# loss

Class: RegressionLinear

Regression loss for linear regression models

## Syntax

``L = loss(Mdl,X,Y)``
``L = loss(___,Name,Value)``

## Description

````L = loss(Mdl,X,Y)` returns the mean squared error (MSE) for the linear regression model `Mdl` using predictor data in `X` and corresponding responses in `Y`. `L` contains an MSE for each regularization strength in `Mdl`.```

````L = loss(___,Name,Value)` uses any of the previous syntaxes and additional options specified by one or more `Name,Value` pair arguments. For example, specify that columns in the predictor data correspond to observations or specify the regression loss function.```

## Input Arguments

Linear regression model, specified as a `RegressionLinear` model object. You can create a `RegressionLinear` model object using `fitrlinear`.

Predictor data, specified as an n-by-p full or sparse matrix.
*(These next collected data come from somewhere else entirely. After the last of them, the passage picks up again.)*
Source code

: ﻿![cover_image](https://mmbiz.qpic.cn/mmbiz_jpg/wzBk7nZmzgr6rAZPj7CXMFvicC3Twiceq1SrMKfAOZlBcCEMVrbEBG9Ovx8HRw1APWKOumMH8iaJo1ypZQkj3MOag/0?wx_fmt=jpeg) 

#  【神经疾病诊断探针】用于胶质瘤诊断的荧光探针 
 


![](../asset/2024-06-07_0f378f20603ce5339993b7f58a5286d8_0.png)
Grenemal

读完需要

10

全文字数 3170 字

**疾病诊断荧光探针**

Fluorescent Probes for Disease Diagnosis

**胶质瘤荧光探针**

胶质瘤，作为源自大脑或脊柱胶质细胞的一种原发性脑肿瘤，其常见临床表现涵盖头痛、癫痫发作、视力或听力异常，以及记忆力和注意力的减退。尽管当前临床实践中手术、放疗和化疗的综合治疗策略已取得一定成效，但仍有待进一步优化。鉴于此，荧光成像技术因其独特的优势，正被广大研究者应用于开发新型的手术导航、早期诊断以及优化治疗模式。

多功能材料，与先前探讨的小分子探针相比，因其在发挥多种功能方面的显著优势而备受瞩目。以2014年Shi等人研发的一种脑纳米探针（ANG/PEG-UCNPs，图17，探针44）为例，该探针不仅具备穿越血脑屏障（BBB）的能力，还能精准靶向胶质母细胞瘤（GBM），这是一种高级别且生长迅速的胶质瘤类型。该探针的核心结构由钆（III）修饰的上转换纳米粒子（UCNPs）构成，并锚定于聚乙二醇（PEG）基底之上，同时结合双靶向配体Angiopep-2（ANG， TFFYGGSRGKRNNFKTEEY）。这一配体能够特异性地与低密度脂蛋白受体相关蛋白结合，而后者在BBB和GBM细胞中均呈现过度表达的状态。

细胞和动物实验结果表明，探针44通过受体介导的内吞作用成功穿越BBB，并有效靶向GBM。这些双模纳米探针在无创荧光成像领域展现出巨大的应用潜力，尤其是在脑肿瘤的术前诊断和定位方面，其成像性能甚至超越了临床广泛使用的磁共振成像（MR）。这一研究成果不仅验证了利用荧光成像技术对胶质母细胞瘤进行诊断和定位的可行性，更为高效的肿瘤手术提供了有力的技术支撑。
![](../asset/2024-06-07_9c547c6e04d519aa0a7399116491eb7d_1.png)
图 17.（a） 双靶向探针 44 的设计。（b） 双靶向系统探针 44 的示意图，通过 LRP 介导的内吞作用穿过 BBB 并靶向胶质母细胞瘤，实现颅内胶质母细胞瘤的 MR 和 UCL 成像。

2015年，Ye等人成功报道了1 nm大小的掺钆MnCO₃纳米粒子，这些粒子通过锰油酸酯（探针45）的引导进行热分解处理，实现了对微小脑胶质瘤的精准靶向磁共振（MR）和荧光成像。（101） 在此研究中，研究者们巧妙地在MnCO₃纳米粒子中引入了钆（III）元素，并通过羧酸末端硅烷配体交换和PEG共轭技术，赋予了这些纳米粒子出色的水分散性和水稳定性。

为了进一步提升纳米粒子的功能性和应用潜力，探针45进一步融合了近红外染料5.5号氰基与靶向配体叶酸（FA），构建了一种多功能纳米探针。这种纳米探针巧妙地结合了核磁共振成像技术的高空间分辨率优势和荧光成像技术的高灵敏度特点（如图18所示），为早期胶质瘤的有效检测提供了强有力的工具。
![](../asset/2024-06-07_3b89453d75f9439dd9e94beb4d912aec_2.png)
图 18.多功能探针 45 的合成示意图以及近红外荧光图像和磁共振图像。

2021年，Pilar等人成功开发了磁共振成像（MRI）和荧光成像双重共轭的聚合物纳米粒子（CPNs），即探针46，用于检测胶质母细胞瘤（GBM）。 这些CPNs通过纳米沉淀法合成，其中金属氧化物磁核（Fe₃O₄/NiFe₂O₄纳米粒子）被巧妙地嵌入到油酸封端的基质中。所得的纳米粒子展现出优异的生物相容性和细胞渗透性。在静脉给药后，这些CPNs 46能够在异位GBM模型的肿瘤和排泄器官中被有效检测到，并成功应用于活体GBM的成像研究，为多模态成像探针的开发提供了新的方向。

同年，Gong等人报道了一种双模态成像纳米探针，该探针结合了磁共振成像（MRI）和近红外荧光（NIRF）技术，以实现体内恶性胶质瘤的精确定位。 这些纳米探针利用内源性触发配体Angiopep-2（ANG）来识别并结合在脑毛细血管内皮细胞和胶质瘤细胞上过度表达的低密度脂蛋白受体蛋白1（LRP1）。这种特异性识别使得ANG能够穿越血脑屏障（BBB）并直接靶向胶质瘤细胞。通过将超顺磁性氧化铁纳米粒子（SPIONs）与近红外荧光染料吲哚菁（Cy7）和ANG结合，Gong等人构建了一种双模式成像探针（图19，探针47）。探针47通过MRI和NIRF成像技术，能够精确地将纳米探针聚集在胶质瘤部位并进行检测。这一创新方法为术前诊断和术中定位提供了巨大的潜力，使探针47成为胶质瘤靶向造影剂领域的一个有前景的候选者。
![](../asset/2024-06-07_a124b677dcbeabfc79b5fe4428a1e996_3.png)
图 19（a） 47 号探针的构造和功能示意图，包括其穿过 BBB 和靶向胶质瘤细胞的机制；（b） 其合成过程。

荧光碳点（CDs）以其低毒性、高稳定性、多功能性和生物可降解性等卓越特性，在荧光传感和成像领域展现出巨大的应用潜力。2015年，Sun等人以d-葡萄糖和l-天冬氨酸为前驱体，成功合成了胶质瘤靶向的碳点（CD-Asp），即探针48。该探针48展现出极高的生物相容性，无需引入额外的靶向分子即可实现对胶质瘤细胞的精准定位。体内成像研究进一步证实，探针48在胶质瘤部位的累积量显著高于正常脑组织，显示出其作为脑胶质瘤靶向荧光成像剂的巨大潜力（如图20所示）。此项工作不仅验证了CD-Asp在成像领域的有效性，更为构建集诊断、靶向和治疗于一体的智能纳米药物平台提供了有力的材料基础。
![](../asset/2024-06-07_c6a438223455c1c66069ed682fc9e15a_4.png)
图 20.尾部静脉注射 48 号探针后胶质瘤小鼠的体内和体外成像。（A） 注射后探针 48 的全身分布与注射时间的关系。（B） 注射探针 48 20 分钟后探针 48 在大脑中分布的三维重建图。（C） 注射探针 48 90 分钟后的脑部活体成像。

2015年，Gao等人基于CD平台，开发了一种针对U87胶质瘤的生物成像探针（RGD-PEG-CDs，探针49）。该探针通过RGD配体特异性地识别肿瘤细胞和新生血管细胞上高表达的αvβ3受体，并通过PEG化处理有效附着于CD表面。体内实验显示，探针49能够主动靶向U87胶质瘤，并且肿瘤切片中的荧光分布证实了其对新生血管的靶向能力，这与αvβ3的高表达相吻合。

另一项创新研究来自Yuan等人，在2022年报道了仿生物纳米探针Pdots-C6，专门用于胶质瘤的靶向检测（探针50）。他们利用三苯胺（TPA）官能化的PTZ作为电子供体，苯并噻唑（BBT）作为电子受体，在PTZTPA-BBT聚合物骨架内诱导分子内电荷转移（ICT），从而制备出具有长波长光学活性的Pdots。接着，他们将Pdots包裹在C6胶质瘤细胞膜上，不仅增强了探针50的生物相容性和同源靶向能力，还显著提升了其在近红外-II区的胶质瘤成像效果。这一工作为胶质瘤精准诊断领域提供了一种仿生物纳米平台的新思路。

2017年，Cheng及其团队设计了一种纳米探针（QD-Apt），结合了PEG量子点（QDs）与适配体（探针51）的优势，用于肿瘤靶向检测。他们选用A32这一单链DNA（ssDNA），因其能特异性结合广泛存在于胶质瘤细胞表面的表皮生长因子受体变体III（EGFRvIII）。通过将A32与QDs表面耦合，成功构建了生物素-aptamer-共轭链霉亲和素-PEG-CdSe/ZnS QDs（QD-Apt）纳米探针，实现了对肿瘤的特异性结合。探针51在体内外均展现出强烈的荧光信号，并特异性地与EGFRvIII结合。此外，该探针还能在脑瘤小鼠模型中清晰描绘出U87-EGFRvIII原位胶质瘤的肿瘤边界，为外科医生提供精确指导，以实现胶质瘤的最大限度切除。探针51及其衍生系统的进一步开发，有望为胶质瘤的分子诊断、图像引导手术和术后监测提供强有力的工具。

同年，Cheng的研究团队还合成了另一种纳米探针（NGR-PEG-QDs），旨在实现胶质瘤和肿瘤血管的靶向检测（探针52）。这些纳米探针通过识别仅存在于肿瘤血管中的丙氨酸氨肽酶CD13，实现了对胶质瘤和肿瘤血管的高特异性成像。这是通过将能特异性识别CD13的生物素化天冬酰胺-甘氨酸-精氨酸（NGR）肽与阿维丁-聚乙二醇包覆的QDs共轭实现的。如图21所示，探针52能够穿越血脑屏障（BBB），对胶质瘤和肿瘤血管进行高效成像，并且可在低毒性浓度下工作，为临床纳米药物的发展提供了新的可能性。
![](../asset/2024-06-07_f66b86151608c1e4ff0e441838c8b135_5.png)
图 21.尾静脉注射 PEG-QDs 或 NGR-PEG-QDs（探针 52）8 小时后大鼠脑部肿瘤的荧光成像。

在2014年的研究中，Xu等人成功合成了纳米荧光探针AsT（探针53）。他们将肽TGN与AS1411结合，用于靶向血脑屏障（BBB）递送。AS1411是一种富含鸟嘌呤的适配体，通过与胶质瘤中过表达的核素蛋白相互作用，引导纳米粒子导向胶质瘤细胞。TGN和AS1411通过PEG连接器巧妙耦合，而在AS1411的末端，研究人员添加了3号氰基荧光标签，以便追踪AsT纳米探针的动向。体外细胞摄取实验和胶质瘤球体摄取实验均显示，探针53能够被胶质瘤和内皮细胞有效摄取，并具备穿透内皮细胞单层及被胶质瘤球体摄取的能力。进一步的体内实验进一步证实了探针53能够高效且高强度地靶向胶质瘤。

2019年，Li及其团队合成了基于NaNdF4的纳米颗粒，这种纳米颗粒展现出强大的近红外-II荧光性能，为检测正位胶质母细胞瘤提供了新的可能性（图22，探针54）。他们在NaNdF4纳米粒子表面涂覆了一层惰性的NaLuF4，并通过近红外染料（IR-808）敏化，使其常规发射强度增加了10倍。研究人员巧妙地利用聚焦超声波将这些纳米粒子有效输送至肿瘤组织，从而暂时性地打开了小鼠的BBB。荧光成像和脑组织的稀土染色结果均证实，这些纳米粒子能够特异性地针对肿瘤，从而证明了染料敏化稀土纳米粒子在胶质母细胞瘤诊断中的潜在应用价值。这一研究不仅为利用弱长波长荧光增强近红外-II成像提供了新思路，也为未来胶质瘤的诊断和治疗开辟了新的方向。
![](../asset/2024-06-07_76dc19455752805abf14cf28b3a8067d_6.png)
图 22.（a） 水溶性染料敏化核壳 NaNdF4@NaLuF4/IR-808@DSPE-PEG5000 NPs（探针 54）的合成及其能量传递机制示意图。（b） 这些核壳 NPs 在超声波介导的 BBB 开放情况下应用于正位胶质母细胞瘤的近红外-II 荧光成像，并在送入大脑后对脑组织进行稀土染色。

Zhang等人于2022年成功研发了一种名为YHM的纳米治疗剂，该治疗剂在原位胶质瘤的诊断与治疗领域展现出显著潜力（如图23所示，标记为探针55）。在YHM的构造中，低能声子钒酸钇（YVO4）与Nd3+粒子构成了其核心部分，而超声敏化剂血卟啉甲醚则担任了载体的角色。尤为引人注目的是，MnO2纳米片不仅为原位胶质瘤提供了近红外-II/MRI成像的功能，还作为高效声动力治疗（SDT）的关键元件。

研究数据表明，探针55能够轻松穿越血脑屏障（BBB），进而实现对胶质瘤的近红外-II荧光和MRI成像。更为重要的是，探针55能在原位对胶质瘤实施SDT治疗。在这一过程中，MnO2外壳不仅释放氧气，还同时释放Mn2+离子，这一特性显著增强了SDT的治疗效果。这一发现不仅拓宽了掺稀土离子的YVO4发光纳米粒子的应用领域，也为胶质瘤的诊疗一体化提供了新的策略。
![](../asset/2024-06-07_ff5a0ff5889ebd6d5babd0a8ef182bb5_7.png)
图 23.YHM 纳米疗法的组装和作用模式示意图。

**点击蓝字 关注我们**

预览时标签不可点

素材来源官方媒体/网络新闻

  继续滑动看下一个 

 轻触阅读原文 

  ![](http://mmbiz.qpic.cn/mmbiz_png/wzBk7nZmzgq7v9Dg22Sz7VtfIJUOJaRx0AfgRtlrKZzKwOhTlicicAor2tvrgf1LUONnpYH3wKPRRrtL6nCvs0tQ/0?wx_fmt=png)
This orientation of `X` indicates that rows correspond to individual observations, and columns correspond to individual predictor variables.

### Note

If you orient your predictor matrix so that observations correspond to columns and specify `'ObservationsIn','columns'`, then you might experience a significant reduction in computation time.

The length of `Y` and the number of observations in `X` must be equal.
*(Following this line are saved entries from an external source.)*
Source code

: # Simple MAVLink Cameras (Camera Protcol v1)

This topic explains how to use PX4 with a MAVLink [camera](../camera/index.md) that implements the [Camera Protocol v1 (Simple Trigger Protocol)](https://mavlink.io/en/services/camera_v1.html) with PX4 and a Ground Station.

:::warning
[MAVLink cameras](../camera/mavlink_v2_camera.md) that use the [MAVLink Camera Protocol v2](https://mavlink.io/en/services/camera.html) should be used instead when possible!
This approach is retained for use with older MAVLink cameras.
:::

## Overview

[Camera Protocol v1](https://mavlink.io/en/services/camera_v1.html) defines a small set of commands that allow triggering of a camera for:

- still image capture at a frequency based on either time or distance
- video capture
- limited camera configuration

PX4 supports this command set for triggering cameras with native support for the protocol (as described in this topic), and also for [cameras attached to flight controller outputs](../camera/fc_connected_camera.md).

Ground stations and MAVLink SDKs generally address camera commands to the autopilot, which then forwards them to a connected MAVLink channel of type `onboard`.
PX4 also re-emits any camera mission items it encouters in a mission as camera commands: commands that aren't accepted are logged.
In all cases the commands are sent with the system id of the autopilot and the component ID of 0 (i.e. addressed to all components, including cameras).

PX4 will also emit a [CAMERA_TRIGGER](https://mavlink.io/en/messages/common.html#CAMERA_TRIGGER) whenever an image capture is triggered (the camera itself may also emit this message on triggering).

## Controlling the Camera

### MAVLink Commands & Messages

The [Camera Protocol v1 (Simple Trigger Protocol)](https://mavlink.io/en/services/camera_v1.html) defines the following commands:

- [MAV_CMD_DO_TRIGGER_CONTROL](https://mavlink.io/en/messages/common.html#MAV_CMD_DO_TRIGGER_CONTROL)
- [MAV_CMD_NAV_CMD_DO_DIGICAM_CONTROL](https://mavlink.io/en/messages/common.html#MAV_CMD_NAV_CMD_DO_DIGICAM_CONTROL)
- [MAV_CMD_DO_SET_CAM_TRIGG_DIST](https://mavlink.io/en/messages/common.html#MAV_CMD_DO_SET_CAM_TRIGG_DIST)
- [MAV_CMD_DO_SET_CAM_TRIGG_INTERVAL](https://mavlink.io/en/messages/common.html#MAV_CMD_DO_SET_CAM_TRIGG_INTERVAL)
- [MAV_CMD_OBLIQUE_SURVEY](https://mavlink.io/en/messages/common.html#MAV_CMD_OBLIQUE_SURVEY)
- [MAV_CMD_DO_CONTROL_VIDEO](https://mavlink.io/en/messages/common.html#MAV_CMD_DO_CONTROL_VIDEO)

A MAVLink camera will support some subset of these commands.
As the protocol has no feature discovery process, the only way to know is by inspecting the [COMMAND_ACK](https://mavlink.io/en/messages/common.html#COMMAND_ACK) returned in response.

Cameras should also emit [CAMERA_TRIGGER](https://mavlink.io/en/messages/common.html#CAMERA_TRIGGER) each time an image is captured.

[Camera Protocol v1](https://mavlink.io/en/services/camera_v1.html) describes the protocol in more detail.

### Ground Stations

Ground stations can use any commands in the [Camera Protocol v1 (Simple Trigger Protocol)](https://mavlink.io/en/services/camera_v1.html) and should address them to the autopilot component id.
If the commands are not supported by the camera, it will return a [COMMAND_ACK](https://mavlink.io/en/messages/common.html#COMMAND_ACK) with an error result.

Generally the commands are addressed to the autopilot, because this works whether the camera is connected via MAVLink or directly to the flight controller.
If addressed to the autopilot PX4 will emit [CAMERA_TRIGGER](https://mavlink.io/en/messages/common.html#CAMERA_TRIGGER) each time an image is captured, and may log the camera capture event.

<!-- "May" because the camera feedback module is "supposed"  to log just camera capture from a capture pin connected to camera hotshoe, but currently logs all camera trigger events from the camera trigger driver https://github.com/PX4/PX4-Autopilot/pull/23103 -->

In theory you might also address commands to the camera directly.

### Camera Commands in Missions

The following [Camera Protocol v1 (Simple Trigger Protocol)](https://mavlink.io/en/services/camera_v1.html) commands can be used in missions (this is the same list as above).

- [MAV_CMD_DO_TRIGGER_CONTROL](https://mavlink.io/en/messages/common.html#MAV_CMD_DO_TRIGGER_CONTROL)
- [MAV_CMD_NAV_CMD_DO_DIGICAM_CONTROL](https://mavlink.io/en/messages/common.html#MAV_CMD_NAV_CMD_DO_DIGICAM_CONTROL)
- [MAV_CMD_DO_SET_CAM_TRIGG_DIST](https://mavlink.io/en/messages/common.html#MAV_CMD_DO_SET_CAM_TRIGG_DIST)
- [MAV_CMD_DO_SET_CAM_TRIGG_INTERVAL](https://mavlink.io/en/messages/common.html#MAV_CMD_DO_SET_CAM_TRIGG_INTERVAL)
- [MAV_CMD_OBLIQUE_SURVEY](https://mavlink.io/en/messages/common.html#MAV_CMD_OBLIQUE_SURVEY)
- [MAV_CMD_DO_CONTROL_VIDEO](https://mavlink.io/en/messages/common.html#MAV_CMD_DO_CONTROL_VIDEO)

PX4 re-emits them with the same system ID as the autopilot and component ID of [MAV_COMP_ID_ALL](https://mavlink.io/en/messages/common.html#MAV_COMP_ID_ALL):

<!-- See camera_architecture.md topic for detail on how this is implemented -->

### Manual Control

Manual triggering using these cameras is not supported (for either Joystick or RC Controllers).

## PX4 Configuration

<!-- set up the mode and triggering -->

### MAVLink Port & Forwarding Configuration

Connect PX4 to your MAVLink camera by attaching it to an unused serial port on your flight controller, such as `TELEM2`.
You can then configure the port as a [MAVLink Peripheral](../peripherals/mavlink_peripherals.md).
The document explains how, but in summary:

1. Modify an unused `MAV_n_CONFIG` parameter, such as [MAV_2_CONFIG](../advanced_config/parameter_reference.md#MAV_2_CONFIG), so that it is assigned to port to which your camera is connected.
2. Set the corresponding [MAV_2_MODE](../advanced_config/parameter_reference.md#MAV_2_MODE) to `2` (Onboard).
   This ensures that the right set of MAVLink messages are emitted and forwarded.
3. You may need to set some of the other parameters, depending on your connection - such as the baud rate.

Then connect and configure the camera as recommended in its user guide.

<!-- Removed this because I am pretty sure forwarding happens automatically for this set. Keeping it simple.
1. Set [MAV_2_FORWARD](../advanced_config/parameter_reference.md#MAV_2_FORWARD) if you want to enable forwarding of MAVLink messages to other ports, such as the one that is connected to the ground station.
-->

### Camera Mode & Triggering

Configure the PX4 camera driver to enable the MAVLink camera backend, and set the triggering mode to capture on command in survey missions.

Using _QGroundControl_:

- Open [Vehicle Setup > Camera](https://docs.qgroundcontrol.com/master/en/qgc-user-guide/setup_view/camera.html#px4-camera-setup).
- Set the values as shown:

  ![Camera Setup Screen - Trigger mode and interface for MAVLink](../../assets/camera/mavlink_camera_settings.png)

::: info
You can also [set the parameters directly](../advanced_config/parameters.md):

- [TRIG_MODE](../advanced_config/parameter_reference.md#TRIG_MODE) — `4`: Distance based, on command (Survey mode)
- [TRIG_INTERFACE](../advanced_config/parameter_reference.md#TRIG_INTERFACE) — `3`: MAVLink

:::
Data Types: `single` | `double`

Response data, specified as an n-dimensional numeric vector. The length of `Y` and the number of observations in `X` must be equal.

Data Types: `single` | `double`

### Name-Value Pair Arguments

Specify optional comma-separated pairs of `Name,Value` arguments. `Name` is the argument name and `Value` is the corresponding value. `Name` must appear inside quotes. You can specify several name and value pair arguments in any order as `Name1,Value1,...,NameN,ValueN`.

Loss function, specified as the comma-separated pair consisting of `'LossFun'` and a built-in loss function name or function handle.

• The following table lists the available loss functions. Specify one using its corresponding value. Also, in the table, $f\left(x\right)=x\beta +b.$

• β is a vector of p coefficients.

• x is an observation from p predictor variables.

• b is the scalar bias.

ValueDescription
`'epsiloninsensitive'`Epsilon-insensitive loss: $\ell \left[y,f\left(x\right)\right]=\mathrm{max}\left[0,|y-f\left(x\right)|-\epsilon \right]$
`'mse'`MSE: $\ell \left[y,f\left(x\right)\right]={\left[y-f\left(x\right)\right]}^{2}$

`'epsiloninsensitive'` is appropriate for SVM learners only.

• Specify your own function using function handle notation.

Let n be the number of observations in `X`. Your function must have this signature

``lossvalue = lossfun(Y,Yhat,W)``
where:

• The output argument `lossvalue` is a scalar.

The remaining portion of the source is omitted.